=== EXERCISE MATERIAL ===

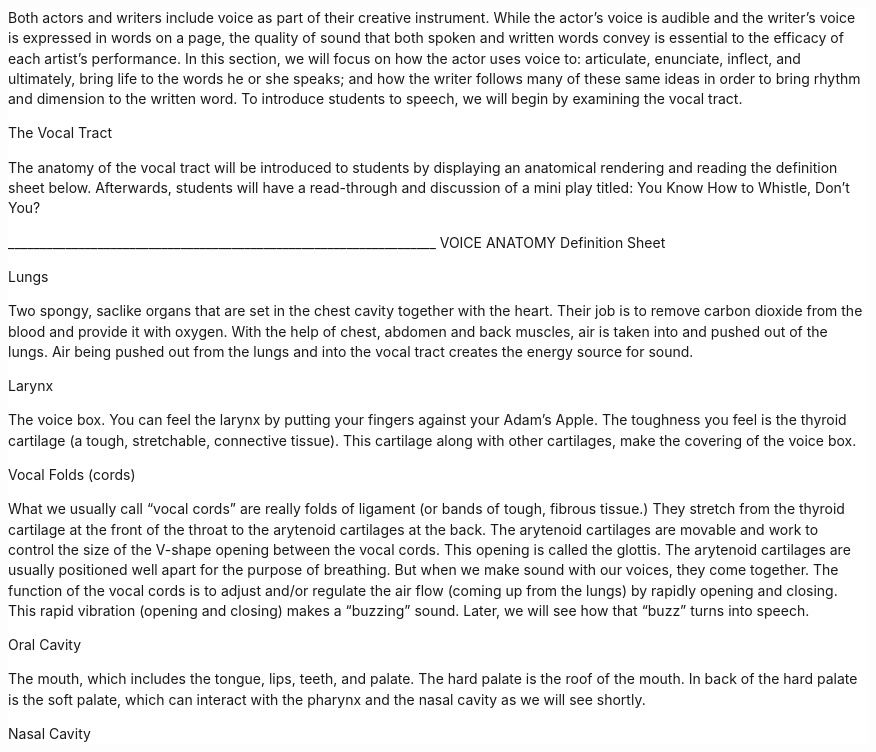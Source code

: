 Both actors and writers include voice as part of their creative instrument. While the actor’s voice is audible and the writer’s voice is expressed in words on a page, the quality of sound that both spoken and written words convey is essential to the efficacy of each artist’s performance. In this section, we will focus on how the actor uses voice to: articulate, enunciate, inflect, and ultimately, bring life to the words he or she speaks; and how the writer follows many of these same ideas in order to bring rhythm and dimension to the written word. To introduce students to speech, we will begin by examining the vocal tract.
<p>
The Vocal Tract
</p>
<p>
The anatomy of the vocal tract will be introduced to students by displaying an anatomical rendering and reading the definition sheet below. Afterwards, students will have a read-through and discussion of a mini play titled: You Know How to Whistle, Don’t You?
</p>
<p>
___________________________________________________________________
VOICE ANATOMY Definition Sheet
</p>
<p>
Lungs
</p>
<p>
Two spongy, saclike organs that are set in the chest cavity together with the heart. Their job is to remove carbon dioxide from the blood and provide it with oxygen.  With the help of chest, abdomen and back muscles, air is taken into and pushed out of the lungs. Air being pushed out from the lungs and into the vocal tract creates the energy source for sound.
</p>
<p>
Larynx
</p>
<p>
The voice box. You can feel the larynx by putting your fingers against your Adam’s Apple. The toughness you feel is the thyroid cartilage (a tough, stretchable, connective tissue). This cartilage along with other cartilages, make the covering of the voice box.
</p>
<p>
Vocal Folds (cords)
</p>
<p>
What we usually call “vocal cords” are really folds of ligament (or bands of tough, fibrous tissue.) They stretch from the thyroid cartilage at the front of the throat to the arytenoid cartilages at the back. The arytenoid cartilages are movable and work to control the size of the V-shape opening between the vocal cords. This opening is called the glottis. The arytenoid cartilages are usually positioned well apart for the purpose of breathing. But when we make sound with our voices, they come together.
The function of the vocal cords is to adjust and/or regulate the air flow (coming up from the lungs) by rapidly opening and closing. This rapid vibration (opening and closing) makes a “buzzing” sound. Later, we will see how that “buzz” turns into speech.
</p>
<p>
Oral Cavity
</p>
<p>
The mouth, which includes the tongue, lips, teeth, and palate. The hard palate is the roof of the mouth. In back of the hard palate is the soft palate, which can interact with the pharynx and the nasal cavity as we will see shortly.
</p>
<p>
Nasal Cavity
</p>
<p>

===

§ EXERCISE:
Word for word, reproduce all the data, but not the pictures.

§ SOLUTION FOR THIS TASK:
Source code

: Both actors and writers include voice as part of their creative instrument. While the actor’s voice is audible and the writer’s voice is expressed in words on a page, the quality of sound that both spoken and written words convey is essential to the efficacy of each artist’s performance. In this section, we will focus on how the actor uses voice to: articulate, enunciate, inflect, and ultimately, bring life to the words he or she speaks; and how the writer follows many of these same ideas in order to bring rhythm and dimension to the written word. To introduce students to speech, we will begin by examining the vocal tract.
<p>
The Vocal Tract
</p>
<p>
The anatomy of the vocal tract will be introduced to students by displaying an anatomical rendering and reading the definition sheet below. Afterwards, students will have a read-through and discussion of a mini play titled: You Know How to Whistle, Don’t You?
</p>
<p>
___________________________________________________________________
VOICE ANATOMY Definition Sheet
</p>
<p>
Lungs
</p>
<p>
Two spongy, saclike organs that are set in the chest cavity together with the heart. Their job is to remove carbon dioxide from the blood and provide it with oxygen.  With the help of chest, abdomen and back muscles, air is taken into and pushed out of the lungs. Air being pushed out from the lungs and into the vocal tract creates the energy source for sound.
</p>
<p>
Larynx
</p>
<p>
The voice box. You can feel the larynx by putting your fingers against your Adam’s Apple. The toughness you feel is the thyroid cartilage (a tough, stretchable, connective tissue). This cartilage along with other cartilages, make the covering of the voice box.
</p>
<p>
Vocal Folds (cords)
</p>
<p>
What we usually call “vocal cords” are really folds of ligament (or bands of tough, fibrous tissue.) They stretch from the thyroid cartilage at the front of the throat to the arytenoid cartilages at the back. The arytenoid cartilages are movable and work to control the size of the V-shape opening between the vocal cords. This opening is called the glottis. The arytenoid cartilages are usually positioned well apart for the purpose of breathing. But when we make sound with our voices, they come together.
The function of the vocal cords is to adjust and/or regulate the air flow (coming up from the lungs) by rapidly opening and closing. This rapid vibration (opening and closing) makes a “buzzing” sound. Later, we will see how that “buzz” turns into speech.
</p>
<p>
Oral Cavity
</p>
<p>
The mouth, which includes the tongue, lips, teeth, and palate. The hard palate is the roof of the mouth. In back of the hard palate is the soft palate, which can interact with the pharynx and the nasal cavity as we will see shortly.
</p>
<p>
Nasal Cavity
</p>
<p>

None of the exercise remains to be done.